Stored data
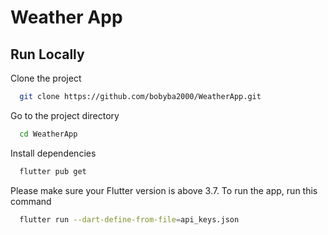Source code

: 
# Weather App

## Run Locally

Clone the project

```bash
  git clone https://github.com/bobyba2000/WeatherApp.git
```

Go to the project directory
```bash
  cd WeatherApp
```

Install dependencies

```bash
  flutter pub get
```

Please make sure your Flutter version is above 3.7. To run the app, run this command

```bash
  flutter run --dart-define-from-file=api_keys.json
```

---

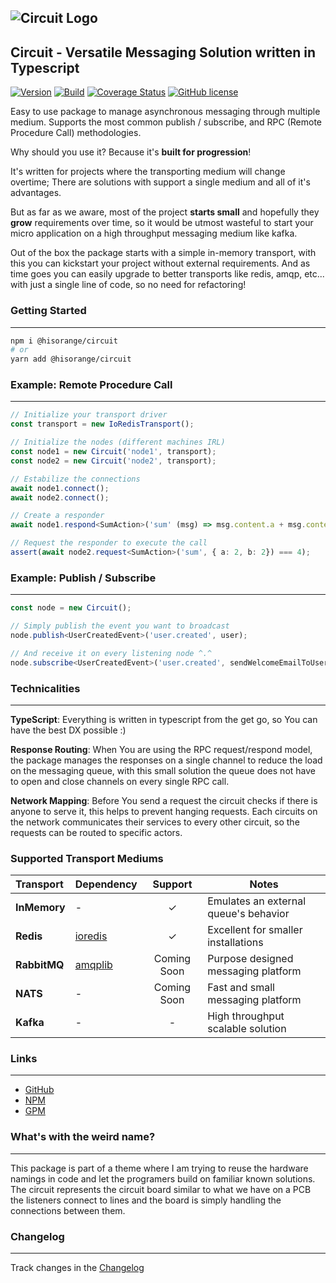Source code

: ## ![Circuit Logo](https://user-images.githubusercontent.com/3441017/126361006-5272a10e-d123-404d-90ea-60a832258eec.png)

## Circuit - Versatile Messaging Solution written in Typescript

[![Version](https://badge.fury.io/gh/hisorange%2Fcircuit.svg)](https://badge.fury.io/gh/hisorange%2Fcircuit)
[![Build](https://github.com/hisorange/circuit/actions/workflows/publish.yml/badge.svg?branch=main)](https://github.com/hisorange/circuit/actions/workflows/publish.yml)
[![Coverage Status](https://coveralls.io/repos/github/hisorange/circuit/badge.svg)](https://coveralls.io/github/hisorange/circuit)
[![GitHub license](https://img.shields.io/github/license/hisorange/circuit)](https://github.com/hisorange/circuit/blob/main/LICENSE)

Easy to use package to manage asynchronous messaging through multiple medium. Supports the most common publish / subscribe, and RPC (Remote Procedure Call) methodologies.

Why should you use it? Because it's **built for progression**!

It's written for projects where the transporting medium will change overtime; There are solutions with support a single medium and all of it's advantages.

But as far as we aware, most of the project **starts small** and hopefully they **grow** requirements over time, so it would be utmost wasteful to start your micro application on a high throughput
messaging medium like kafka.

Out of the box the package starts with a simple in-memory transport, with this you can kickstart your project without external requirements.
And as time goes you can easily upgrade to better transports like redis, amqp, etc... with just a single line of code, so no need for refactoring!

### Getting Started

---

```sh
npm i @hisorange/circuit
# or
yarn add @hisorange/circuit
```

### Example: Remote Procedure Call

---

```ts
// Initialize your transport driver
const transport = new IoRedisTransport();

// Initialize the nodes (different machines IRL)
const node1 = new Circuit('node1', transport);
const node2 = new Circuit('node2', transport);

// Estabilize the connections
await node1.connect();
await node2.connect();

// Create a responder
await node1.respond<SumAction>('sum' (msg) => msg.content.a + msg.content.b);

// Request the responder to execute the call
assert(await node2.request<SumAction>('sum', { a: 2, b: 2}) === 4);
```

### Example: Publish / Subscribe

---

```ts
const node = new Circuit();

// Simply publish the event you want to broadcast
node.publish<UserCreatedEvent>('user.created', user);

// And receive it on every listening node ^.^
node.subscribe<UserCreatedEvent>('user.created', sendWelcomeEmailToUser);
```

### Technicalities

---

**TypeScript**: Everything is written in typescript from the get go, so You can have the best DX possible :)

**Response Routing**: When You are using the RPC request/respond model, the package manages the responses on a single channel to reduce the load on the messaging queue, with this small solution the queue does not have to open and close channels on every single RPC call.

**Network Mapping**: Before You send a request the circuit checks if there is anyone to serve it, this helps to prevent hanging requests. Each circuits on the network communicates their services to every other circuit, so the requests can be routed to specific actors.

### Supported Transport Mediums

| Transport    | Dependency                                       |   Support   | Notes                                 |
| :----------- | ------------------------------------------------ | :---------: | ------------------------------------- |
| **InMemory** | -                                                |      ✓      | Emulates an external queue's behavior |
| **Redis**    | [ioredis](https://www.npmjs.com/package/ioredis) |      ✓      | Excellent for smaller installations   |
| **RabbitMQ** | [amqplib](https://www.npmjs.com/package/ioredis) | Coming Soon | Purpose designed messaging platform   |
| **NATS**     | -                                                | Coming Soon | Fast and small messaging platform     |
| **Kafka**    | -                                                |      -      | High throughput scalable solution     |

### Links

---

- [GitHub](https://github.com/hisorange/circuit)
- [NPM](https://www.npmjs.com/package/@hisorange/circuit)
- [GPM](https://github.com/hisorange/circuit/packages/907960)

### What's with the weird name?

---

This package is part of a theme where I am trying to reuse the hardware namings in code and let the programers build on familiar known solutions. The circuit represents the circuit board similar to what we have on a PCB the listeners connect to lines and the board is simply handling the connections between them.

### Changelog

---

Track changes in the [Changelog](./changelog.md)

→ **What you will do**
Looking at the data above, show all lines where the word "UserCreatedEvent" occurs.

→ **Answer section**
node.publish<UserCreatedEvent>('user.created', user);
node.subscribe<UserCreatedEvent>('user.created', sendWelcomeEmailToUser);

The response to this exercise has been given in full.